In the records that follow, find the line with "### Finding 3: Cognitive Workspace Ready"; from there, retype every line exactly through the line with "the sql script", which also belongs to the answer.

**Provided information:**
▬▬▬
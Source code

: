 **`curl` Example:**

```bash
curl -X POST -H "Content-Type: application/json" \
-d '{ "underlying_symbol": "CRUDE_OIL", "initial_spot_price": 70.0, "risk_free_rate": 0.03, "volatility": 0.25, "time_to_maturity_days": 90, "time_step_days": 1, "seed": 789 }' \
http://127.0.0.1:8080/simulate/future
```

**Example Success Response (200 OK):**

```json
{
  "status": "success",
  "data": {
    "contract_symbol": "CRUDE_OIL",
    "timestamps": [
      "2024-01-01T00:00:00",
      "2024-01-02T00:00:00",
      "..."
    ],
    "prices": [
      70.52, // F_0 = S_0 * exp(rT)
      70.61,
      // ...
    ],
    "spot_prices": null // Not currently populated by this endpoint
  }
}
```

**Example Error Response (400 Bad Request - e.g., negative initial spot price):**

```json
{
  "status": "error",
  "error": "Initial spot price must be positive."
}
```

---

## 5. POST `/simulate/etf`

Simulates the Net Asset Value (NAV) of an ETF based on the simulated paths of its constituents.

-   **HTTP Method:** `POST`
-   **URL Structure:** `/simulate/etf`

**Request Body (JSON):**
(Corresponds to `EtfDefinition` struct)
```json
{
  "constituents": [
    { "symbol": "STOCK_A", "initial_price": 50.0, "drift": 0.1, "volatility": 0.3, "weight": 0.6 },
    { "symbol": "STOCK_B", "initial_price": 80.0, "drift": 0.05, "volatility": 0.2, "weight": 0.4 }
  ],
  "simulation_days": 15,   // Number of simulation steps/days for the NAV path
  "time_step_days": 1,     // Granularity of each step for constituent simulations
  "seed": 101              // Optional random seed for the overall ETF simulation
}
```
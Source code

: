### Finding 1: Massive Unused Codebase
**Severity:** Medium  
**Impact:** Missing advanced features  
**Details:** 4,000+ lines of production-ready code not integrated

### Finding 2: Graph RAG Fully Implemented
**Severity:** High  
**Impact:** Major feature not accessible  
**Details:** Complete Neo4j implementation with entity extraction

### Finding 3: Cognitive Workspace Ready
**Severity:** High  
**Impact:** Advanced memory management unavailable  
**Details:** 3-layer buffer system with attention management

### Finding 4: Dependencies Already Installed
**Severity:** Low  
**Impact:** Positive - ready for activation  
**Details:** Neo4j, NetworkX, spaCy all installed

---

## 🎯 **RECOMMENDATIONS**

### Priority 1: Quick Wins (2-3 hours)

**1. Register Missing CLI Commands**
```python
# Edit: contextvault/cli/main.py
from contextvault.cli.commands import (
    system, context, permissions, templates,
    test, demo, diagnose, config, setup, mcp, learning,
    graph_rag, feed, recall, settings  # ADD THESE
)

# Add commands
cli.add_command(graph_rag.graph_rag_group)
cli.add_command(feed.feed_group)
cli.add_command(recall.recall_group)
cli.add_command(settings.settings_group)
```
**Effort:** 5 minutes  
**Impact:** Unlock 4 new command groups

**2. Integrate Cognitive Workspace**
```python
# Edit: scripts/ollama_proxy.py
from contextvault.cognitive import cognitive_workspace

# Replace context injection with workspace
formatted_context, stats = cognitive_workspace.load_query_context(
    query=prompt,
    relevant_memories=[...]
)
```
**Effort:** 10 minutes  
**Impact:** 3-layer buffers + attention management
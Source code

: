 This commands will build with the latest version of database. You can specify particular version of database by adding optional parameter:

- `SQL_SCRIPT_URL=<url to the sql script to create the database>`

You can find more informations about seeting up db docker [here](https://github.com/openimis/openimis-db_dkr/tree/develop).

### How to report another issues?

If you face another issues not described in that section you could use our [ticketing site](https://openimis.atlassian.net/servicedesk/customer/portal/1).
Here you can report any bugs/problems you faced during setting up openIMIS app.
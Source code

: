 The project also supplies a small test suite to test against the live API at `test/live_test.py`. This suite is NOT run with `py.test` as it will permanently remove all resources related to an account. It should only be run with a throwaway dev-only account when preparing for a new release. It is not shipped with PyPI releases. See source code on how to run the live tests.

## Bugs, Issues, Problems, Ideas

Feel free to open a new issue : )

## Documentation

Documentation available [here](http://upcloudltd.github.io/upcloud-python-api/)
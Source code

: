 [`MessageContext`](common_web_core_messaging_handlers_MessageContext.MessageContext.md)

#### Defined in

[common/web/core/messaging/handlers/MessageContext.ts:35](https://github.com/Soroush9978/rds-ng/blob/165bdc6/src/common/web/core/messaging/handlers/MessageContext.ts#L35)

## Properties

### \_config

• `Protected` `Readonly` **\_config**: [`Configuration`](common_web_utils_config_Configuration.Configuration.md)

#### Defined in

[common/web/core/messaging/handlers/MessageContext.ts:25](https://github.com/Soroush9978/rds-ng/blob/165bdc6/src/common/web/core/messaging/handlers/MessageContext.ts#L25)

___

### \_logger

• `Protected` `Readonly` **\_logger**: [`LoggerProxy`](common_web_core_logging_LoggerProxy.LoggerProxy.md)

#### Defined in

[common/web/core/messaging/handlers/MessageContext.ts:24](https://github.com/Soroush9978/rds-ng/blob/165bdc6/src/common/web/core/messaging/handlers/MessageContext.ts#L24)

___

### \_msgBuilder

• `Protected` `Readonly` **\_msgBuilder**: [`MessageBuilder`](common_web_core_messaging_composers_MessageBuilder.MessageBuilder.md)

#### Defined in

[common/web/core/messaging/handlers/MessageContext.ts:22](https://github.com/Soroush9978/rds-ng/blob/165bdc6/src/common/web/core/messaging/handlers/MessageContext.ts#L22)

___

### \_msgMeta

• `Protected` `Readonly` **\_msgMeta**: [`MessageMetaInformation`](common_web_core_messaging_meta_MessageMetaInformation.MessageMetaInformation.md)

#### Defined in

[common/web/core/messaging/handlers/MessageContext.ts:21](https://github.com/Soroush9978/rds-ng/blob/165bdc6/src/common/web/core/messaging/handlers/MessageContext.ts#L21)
▬▬▬
**Output of the task:**
### Finding 3: Cognitive Workspace Ready
**Severity:** High  
**Impact:** Advanced memory management unavailable  
**Details:** 3-layer buffer system with attention management

### Finding 4: Dependencies Already Installed
**Severity:** Low  
**Impact:** Positive - ready for activation  
**Details:** Neo4j, NetworkX, spaCy all installed

---

## 🎯 **RECOMMENDATIONS**

### Priority 1: Quick Wins (2-3 hours)

**1. Register Missing CLI Commands**
```python
# Edit: contextvault/cli/main.py
from contextvault.cli.commands import (
    system, context, permissions, templates,
    test, demo, diagnose, config, setup, mcp, learning,
    graph_rag, feed, recall, settings  # ADD THESE
)

# Add commands
cli.add_command(graph_rag.graph_rag_group)
cli.add_command(feed.feed_group)
cli.add_command(recall.recall_group)
cli.add_command(settings.settings_group)
```
**Effort:** 5 minutes  
**Impact:** Unlock 4 new command groups

**2. Integrate Cognitive Workspace**
```python
# Edit: scripts/ollama_proxy.py
from contextvault.cognitive import cognitive_workspace

# Replace context injection with workspace
formatted_context, stats = cognitive_workspace.load_query_context(
    query=prompt,
    relevant_memories=[...]
)
```
**Effort:** 10 minutes  
**Impact:** 3-layer buffers + attention management
Source code

: This commands will build with the latest version of database. You can specify particular version of database by adding optional parameter:

- `SQL_SCRIPT_URL=<url to the sql script to create the database>`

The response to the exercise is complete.